Sometimes, a technology is good enough and doesn't need anymore. That's the entire reason the Cortex-M (and R) series exists; because you don't need a Cortex-A715 to drive a motor and monitor a thermostat.
Even then, there's still some sustaining engineering required to maintain a design and keep it relevant. The (e)Z80s that are being made today aren't the same as the ones that were being built in the 1980s -- they're being extended with new peripherals and ported to modern fabrication technology.
I'm fairly certain that hasn't been happening with the ColdFire series. Every ColdFire part I see listed on NXP's site is from 2010 or earlier, before the Freescale acquisition. This puts a lot of those parts 2/3 or more of their way through their 15-year availability commitment; if NXP intended to keep the line alive, I'd expect to see a lot more new parts, and that isn't evident here.
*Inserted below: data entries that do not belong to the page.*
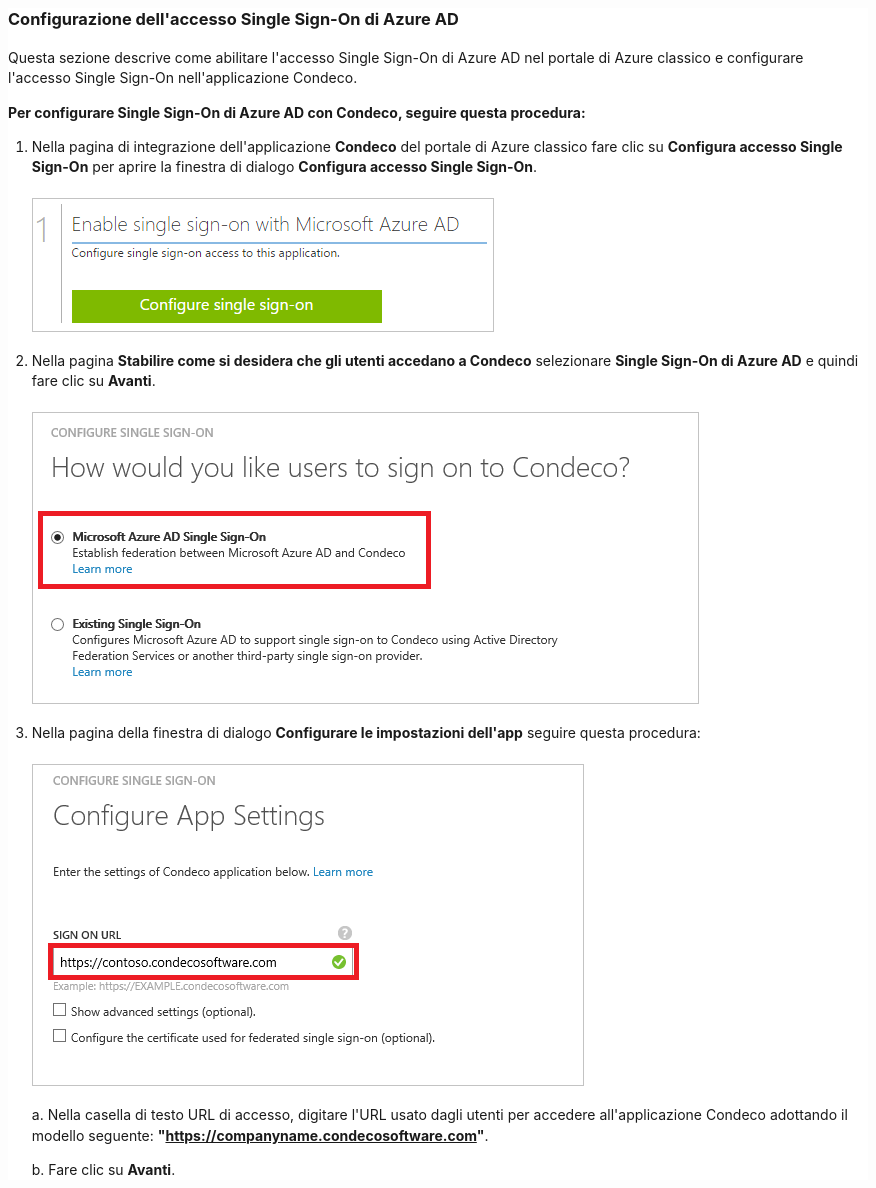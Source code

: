 ### Configurazione dell'accesso Single Sign-On di Azure AD

Questa sezione descrive come abilitare l'accesso Single Sign-On di Azure AD nel portale di Azure classico e configurare l'accesso Single Sign-On nell'applicazione Condeco.



**Per configurare Single Sign-On di Azure AD con Condeco, seguire questa procedura:**

1. Nella pagina di integrazione dell'applicazione **Condeco** del portale di Azure classico fare clic su **Configura accesso Single Sign-On** per aprire la finestra di dialogo **Configura accesso Single Sign-On**. <br><br> ![Configura accesso Single Sign-On][6] <br>

2. Nella pagina **Stabilire come si desidera che gli utenti accedano a Condeco** selezionare **Single Sign-On di Azure AD** e quindi fare clic su **Avanti**. <br><br> ![Configura accesso Single Sign-On](./media/active-directory-saas-condeco-tutorial/tutorial_condeco_03.png) <br>

3. Nella pagina della finestra di dialogo **Configurare le impostazioni dell'app** seguire questa procedura: <br><br>![Configura accesso Single Sign-On](./media/active-directory-saas-condeco-tutorial/tutorial_condeco_04.png) <br>


    a. Nella casella di testo URL di accesso, digitare l'URL usato dagli utenti per accedere all'applicazione Condeco adottando il modello seguente: **"https://companyname.condecosoftware.com"**.
   
    b. Fare clic su **Avanti**.


[1]: ./media/active-directory-saas-condeco-tutorial/tutorial_general_01.png
[2]: ./media/active-directory-saas-condeco-tutorial/tutorial_general_02.png
[3]: ./media/active-directory-saas-condeco-tutorial/tutorial_general_03.png
[4]: ./media/active-directory-saas-condeco-tutorial/tutorial_general_04.png
[6]: ./media/active-directory-saas-condeco-tutorial/tutorial_general_05.png
[10]: ./media/active-directory-saas-condeco-tutorial/tutorial_general_06.png
[11]: ./media/active-directory-saas-condeco-tutorial/tutorial_general_07.png
[20]: ./media/active-directory-saas-condeco-tutorial/tutorial_general_100.png
[200]: ./media/active-directory-saas-condeco-tutorial/tutorial_general_200.png
[201]: ./media/active-directory-saas-condeco-tutorial/tutorial_general_201.png
[203]: ./media/active-directory-saas-condeco-tutorial/tutorial_general_203.png
[204]: ./media/active-directory-saas-condeco-tutorial/tutorial_general_204.png
[205]: ./media/active-directory-saas-condeco-tutorial/tutorial_general_205.png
(MIPS is a weird one to mention because MIPS Technologies actually declared it dead last year and started trying to rebrand themselves as a RISC-V IP core provider. The main niche that architecture was used in was wireless routers, but that's been taken over pretty thoroughly by ARM these days.)
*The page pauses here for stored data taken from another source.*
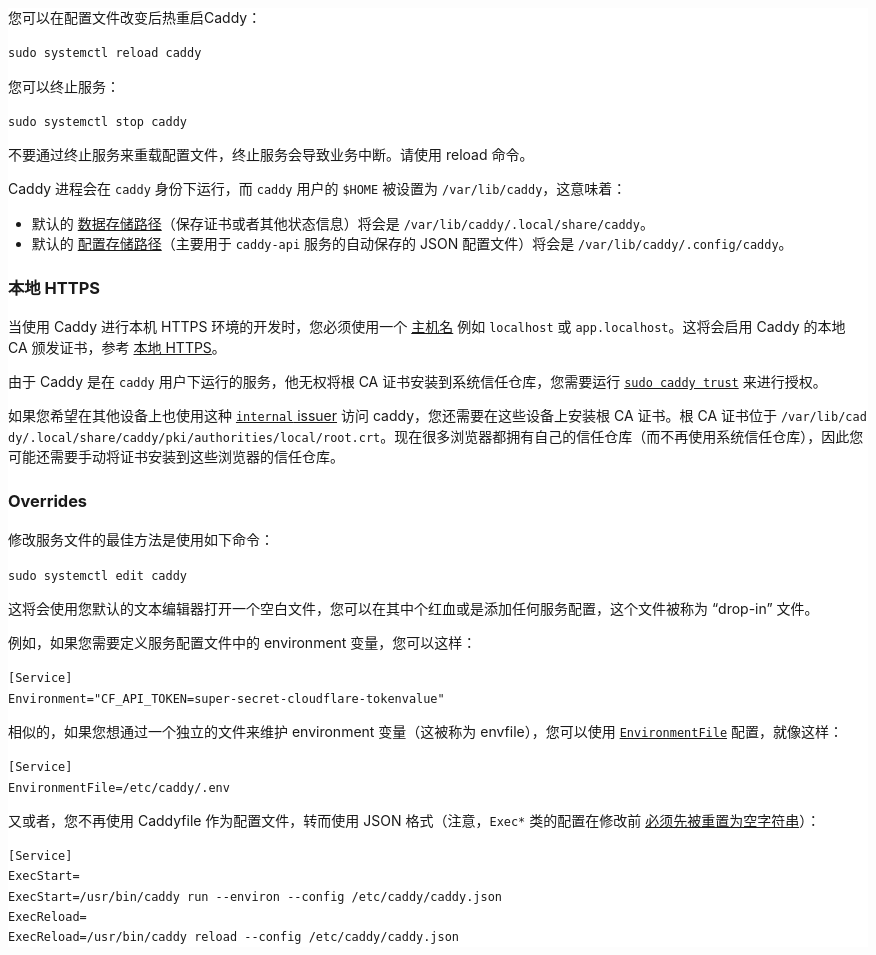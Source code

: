 您可以在配置文件改变后热重启Caddy：
<pre><code class="cmd bash">sudo systemctl reload caddy</code></pre>

您可以终止服务：
<pre><code class="cmd bash">sudo systemctl stop caddy</code></pre>

<aside class="advice">

不要通过终止服务来重载配置文件，终止服务会导致业务中断。请使用 reload 命令。

</aside>

Caddy 进程会在 `caddy` 身份下运行，而 `caddy` 用户的 `$HOME` 被设置为 `/var/lib/caddy`，这意味着：
- 默认的 [数据存储路径](/docs/conventions#data-directory)（保存证书或者其他状态信息）将会是 `/var/lib/caddy/.local/share/caddy`。
- 默认的 [配置存储路径](/docs/conventions#configuration-directory)（主要用于 `caddy-api` 服务的自动保存的 JSON 配置文件）将会是 `/var/lib/caddy/.config/caddy`。

<h3 id="local-https-with-systemd">
  本地 HTTPS
</h3>

当使用 Caddy 进行本机 HTTPS 环境的开发时，您必须使用一个 [主机名](/docs/caddyfile/concepts#addresses) 例如 `localhost` 或 `app.localhost`。这将会启用 Caddy 的本地 CA 颁发证书，参考 [本地 HTTPS](/docs/automatic-https#local-https)。

由于 Caddy 是在 `caddy` 用户下运行的服务，他无权将根 CA 证书安装到系统信任仓库，您需要运行 [`sudo caddy trust`](/docs/command-line#caddy-trust) 来进行授权。

如果您希望在其他设备上也使用这种 [`internal` issuer](/docs/caddyfile/directives/tls#internal) 访问 caddy，您还需要在这些设备上安装根 CA 证书。根 CA 证书位于 `/var/lib/caddy/.local/share/caddy/pki/authorities/local/root.crt`。现在很多浏览器都拥有自己的信任仓库（而不再使用系统信任仓库），因此您可能还需要手动将证书安装到这些浏览器的信任仓库。

### Overrides

修改服务文件的最佳方法是使用如下命令：
<pre><code class="cmd bash">sudo systemctl edit caddy</code></pre>

这将会使用您默认的文本编辑器打开一个空白文件，您可以在其中个红血或是添加任何服务配置，这个文件被称为 “drop-in” 文件。

例如，如果您需要定义服务配置文件中的 environment 变量，您可以这样：

```systemd
[Service]
Environment="CF_API_TOKEN=super-secret-cloudflare-tokenvalue"
```

相似的，如果您想通过一个独立的文件来维护 environment 变量（这被称为 envfile），您可以使用 [`EnvironmentFile`](https://www.freedesktop.org/software/systemd/man/latest/systemd.exec.html#EnvironmentFile=) 配置，就像这样：

```systemd
[Service]
EnvironmentFile=/etc/caddy/.env
```

又或者，您不再使用 Caddyfile 作为配置文件，转而使用 JSON 格式（注意，`Exec*` 类的配置在修改前 [必须先被重置为空字符串](https://www.freedesktop.org/software/systemd/man/systemd.service.html#ExecStart=)）：

```systemd
[Service]
ExecStart=
ExecStart=/usr/bin/caddy run --environ --config /etc/caddy/caddy.json
ExecReload=
ExecReload=/usr/bin/caddy reload --config /etc/caddy/caddy.json
```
Don't get me wrong -- I cut my teeth on 68k and I loved the architecture. But it's also clear to me that it doesn't have a future.
I’m guessing, although I don’t know, that they probably had an academic license laying around for another product that they cleaned up for this. A “it’s our source, you can use it for fun but not for money” license. Microsoft has shared source licenses for academics/bigcos that need to see the source for Windows or whatever.
It took them 4 or 5 years just to do this release, since it was first announced. I feel like "they just dusted off an old license" is not a likely explanation.
Probably took 5 years just to get through all the lawyers at Apple, and this is what we ended up with.
Remember, the default answer to almost any question poised to a lawyer is "No."
I'm not sure why it took so long, but I think that lawyers dragging their feet probably wasn't it. I'm guessing that they would have never announced the release, unless the lawyers had already signed off on it. I think instead, it took them 5 years to make the landing page (something like this would normally take two years, but the pandemic wasted three years of that time.)
I was there in those days too. VB was a very beginner-friendly language, more akin to what we call today "low-code" than other languages. Those developers didn't have to "re" learn software development, as you think, instead they probably never knew software development well enough to use languages like VB.NET (which is what all of the VB devs I worked with ended up on). "C# and .NET" is equal to any language you can think of in terms of complexity, so C# devs are going to be just fine.
The Windows team probably has laptops with high-speed SSDs, and tons of RAM, a fast CPU, and a fast internet connection. So now already with that, 13 seconds is probably down to 3 seconds, and they are probably also okay with (sometimes) waiting 3 seconds while the search box opens after pressing the windows key.